A Lucca una soglia d’inciampo per non dimenticare gli orrori della guerra

L'installazione sorgerà alla Pia Casa

Una soglia d’inciampo, la prima in Italia, per non dimenticare gli orrori della Seconda guerra mondiale. Questa l’iniziativa in programma per domani (9 gennaio) di fronte alla Pia Casa alle 9 quando sarà inaugurato il monumento che sorgerà di fronte a quello che nel 1944 fu un terribile luogo di detenzione: una prigione, dove i nazisti, con la complicità dei fascisti, rinchiusero centinaia di uomini, poi deportati, molti dei quali mai più tornati a casa.

Alla cerimonia di inaugurazione saranno presenti il sindaco Alessandro Tambellini, il Prefetto Francesco Esposito, l’assessora alla continuità della memoria storica Ilaria Vietina e alcune classi delle scuole superiori lucchesi oltre che di Gunter Demning, artista tedesco ideatore delle pietre e delle soglie d’inciampo di via Santa Chiara nel 1993. L’iniziativa, Per dolorose strade – Ad memoriam dei rastrellati per il lavoro coatto nel Reich, rientra nel calendario 2020 per il Giorno della Memoria e del Ricordo.

Lucca sarà la prima città italiana ad avere sul proprio territorio comunale una soglia d’inciampo: infatti, diversamente dalla pietra d’inciampo, che ha la dimensione di un sampietrino e che ricorda una singola persona deportata nei campi di sterminio e di concentramento nazisti, la soglia nasce con l’obiettivo di portare alla luce e di imprimere nella memoria e nel tessuto urbanistico e sociale cittadino un’intera vicenda e un intero gruppo di persone, unite – come nel caso della Pia Casa – da una tragica storia personale divenuta storia collettiva di una città, di un popolo, di un Paese, di un periodo storico.

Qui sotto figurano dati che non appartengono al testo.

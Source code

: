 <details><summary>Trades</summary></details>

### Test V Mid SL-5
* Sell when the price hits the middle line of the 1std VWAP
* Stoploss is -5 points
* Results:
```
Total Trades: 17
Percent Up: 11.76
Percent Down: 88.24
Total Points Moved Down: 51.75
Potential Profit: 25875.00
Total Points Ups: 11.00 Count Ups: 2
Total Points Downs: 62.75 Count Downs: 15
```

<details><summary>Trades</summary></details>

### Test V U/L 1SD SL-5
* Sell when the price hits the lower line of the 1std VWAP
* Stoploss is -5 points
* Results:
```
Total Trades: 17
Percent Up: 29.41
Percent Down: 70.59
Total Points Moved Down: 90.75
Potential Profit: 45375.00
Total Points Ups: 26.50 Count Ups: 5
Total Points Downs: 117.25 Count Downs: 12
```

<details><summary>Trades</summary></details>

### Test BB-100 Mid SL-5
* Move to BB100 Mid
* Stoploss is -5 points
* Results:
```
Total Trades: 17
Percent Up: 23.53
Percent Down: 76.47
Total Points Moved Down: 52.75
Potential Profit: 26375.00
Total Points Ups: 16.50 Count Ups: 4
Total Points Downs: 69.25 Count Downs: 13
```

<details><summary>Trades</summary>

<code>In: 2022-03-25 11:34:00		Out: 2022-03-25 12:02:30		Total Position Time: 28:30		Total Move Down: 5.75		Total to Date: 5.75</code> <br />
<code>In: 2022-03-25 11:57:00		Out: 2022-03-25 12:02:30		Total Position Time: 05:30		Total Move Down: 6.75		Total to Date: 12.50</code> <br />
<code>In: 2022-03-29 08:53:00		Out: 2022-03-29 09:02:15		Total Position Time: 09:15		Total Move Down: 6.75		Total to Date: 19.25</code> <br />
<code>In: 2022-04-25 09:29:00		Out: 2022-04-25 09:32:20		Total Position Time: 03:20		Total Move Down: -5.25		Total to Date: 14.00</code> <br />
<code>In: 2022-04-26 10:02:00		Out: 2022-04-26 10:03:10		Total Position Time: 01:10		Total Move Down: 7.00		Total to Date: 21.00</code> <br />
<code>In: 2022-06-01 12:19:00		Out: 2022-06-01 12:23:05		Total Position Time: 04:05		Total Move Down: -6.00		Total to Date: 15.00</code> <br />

A seguire, alle 9,30, sempre alla Pia Casa, si terrà l’incontro con gli studenti e la cittadinanza per approfondire le vicende dei rastrellati nel territorio della provincia di Lucca e del preside Ernesto Guidi che, per non aver aderito alla Repubblica sociale italiana, venne inviato al lavoro coatto. Interverranno Alda Fratello e Silvia Angelini dell’Istituto storico della resistenza di Lucca.